カンマ演算子は次のような構文を持ちます。
式, 式, 式, ... , 式
2個以上の式をカンマでつなげるだけです。なお、この式の評価した値は最後の式(一番右側の式)となります。
int i, j, k;

k = (i = 0, j = 1); 
printf("i = %d, j = %d, k = %d", i, j, k);

このコードはコンパイルでき、実行すると
i = 0, j = 1, k = 1
という出力が得られます。 これを上手く使うことで、複合文のような記述を式文を使って作ることができます。
if(hoge)
    puts("hoge"),
    puts("foo");
else
    puts("bar");

ifの1つ下の行のputsは、末尾がセミコロンではなくカンマになっています。すなわち、2行目と3行目の2つのputsを合わせて1つの式にしているわけです。そのため、ifの直下の文は1つの式文になるため、これはコンパイルが通ります。もしもifに与えた条件式hogeが真ならば、hogeとfooが両方とも画面に出力されます。

この記法は中括弧で複数文をくくるより果てしなく見にくいです。と言うより、カンマかセミコロンかなんてパッと見で区別できる人なんてなかなかいません。そのような観点から、使われることはまずないと思われますが、たまに関数マクロなんかで上手く使えば問題の起きにくいマクロが作れたりしてそのような場に出番があると言えるでしょう。

else if文は存在しない

さて、C言語の選択文の項目には、実際には3種類の構文が規定されています。
  • if ( 式 ) 文
  • if ( 式 ) 文 else 文
  • switch ( 式 ) 文
見出しでネタバレしちゃっていますが、そうです、C言語に「else if文」と言うのは存在しません。しかしよく「else if」と記述する人はいますし、実際それでもコンパイルは通ります。
実はこれ、if文全体が1つの文と見なされることを利用し、else以下の文としてif文を置いただけということになります。すなわち、else ifはこのように書くのと同値です。
if(hoge) {
    foo();
} else {
    if(hogehoge) {
        foobar();
    } else {
        fooooo();
    }
}

一般的にこのような記法は無駄にインデントが増えるだけで好まれません。「if文の条件が成り立たなかったときに次の条件が成り立つかを判定する」という概念を1つ頭の中に入れるだけでelse ifという記述は読みやすくなりますから、その記法に反対する人はいないでしょう。しかし、言語仕様ではあくまでも「else以下の文をif文とした記法」となっているわけです。

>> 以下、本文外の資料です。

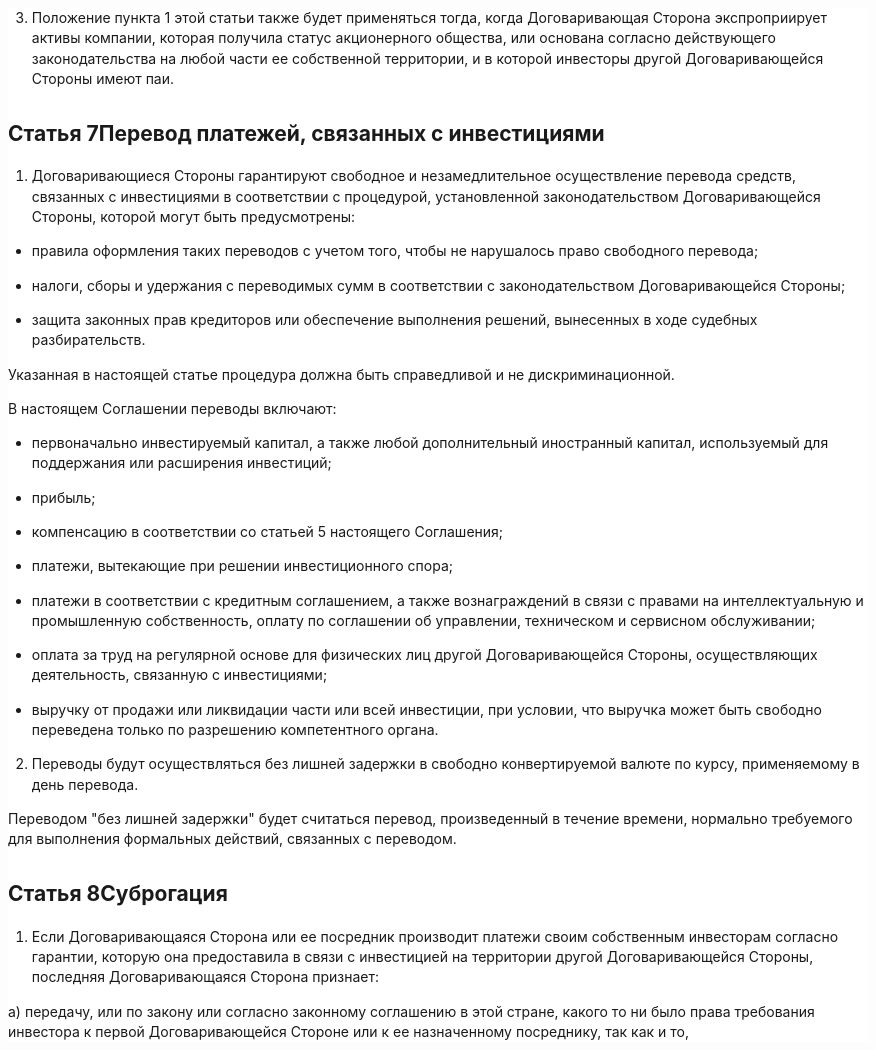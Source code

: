 3. Положение пункта 1 этой статьи также будет применяться тогда, когда Договаривающая Сторона экспроприирует активы компании, которая получила статус акционерного общества, или основана согласно действующего законодательства на любой части ее собственной территории, и в которой инвесторы другой Договаривающейся Стороны имеют паи.

## Статья 7Перевод платежей, связанных с инвестициями

1. Договаривающиеся Стороны гарантируют свободное и незамедлительное осуществление перевода средств, связанных с инвестициями в соответствии с процедурой, установленной законодательством Договаривающейся Стороны, которой могут быть предусмотрены:

- правила оформления таких переводов с учетом того, чтобы не нарушалось право свободного перевода;

- налоги, сборы и удержания с переводимых сумм в соответствии с законодательством Договаривающейся Стороны;

- защита законных прав кредиторов или обеспечение выполнения решений, вынесенных в ходе судебных разбирательств.

Указанная в настоящей статье процедура должна быть справедливой и не дискриминационной.

В настоящем Соглашении переводы включают:

- первоначально инвестируемый капитал, а также любой дополнительный иностранный капитал, используемый для поддержания или расширения инвестиций;

- прибыль;

- компенсацию в соответствии со статьей 5 настоящего Соглашения;

- платежи, вытекающие при решении инвестиционного спора;

- платежи в соответствии с кредитным соглашением, а также вознаграждений в связи с правами на интеллектуальную и промышленную собственность, оплату по соглашении об управлении, техническом и сервисном обслуживании;

- оплата за труд на регулярной основе для физических лиц другой Договаривающейся Стороны, осуществляющих деятельность, связанную с инвестициями;

- выручку от продажи или ликвидации части или всей инвестиции, при условии, что выручка может быть свободно переведена только по разрешению компетентного органа.

2. Переводы будут осуществляться без лишней задержки в свободно конвертируемой валюте по курсу, применяемому в день перевода.

Переводом "без лишней задержки" будет считаться перевод, произведенный в течение времени, нормально требуемого для выполнения формальных действий, связанных с переводом.

## Статья 8Суброгация

1. Если Договаривающаяся Сторона или ее посредник производит платежи своим собственным инвесторам согласно гарантии, которую она предоставила в связи с инвестицией на территории другой Договаривающейся Стороны, последняя Договаривающаяся Сторона признает:

а) передачу, или по закону или согласно законному соглашению в этой стране, какого то ни было права требования инвестора к первой Договаривающейся Стороне или к ее назначенному посреднику, так как и то,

それを踏まえると、else whileやelse switchなどの記法も同様に文法上書けることになってしまいますし、
if(hoge)
    while(hogehoge) {
        foobar();
        fooooo();
    }

といった記法も許されます。
読みやすいかどうかは別として、どこまでが文で、どこまでが式かと言うことをしっかりと理解しておけば、プログラムを見たときの脳内コンパイルは捗るでしょう。

C#のusing文

C#におけるusing文は、上記のif文同様に
using ( リソース取得式 ) 文
という構文になっています。もちろんusing文自体も文の1つにカウントされるため、using以下にusingを書くことができます。
using(StreamWriter sw = new StreamWriter("dst.txt"))
using(StreamReader sr = new StreamReader("src.txt"))
{
    while((line = sr.ReadLine()) != null)
        sw.WriteLine(line);
}

このように書くことによって、複数のIDisposableインスタンスを作って最後にすべて破棄するという動作を見た目上やっているようになります。本来ならば2つ目のStreamReaderのところはインデントを1段下げるべきなのでしょうが、特に並列的に書いて問題ないところですし、逆に下げると見にくくなるので敢えて下げていません。
下手したら、「usingは並列にいくつも書ける」みたいな説明をしだすところもあるかもしれませんが、特段文法上そういった定めをしているわけではなく、これはC言語系統の文法の体裁として、むしろ一般的な記述であるわけです。

まとめと私見

ここまで読んで、C言語系の言語のソースコードを見る目が変わった方もいるかもしれません。今まではなんとなく書いていたけど、今となればどれが文でどれが式かを意識しながら書けるようになっているかもしれません。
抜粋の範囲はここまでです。